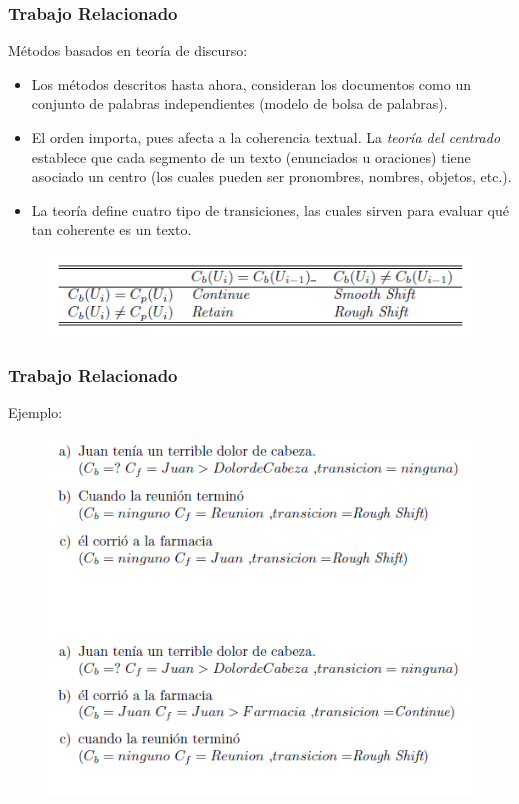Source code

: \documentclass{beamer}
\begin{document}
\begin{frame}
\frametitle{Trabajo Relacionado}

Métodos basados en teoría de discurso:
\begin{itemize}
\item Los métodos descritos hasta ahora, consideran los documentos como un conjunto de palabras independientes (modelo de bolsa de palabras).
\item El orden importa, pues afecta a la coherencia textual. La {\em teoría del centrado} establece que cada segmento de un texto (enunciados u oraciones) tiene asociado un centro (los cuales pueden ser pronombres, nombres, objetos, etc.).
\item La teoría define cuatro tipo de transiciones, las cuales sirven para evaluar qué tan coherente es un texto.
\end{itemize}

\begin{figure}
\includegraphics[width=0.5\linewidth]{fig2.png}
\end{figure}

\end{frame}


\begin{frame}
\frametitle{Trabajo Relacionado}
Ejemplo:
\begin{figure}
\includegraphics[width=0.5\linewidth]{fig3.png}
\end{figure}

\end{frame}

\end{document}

---

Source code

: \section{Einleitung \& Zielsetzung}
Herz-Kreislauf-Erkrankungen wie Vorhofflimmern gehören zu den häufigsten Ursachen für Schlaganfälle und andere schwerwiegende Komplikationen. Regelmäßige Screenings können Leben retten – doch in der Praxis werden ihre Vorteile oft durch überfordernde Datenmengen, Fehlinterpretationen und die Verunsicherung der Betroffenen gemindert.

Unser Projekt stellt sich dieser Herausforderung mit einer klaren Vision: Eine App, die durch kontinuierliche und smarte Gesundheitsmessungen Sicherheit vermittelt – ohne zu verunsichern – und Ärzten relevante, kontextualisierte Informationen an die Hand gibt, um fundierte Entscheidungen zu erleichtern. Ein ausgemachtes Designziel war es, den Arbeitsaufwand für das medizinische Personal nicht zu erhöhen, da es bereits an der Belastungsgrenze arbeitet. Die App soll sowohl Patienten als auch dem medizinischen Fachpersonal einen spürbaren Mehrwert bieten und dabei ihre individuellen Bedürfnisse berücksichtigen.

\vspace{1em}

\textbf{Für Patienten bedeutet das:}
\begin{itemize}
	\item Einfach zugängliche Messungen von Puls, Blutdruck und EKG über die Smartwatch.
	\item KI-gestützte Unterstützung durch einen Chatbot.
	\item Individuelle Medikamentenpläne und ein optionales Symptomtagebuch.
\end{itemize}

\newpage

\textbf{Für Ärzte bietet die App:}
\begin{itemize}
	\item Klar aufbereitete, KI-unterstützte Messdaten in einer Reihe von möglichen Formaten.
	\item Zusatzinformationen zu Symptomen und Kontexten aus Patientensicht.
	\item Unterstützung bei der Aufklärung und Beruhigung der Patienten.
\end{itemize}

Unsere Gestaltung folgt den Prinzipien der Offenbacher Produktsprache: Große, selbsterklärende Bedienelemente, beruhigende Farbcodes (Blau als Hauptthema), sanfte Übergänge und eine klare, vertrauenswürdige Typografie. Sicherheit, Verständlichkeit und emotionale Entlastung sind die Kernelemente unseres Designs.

__TASK TO COMPLETE__
Among the records above, find each line holding "Unterstützung" and list it.

__EXPECTED OUTPUT__
	\item KI-gestützte Unterstützung durch einen Chatbot.
	\item Unterstützung bei der Aufklärung und Beruhigung der Patienten.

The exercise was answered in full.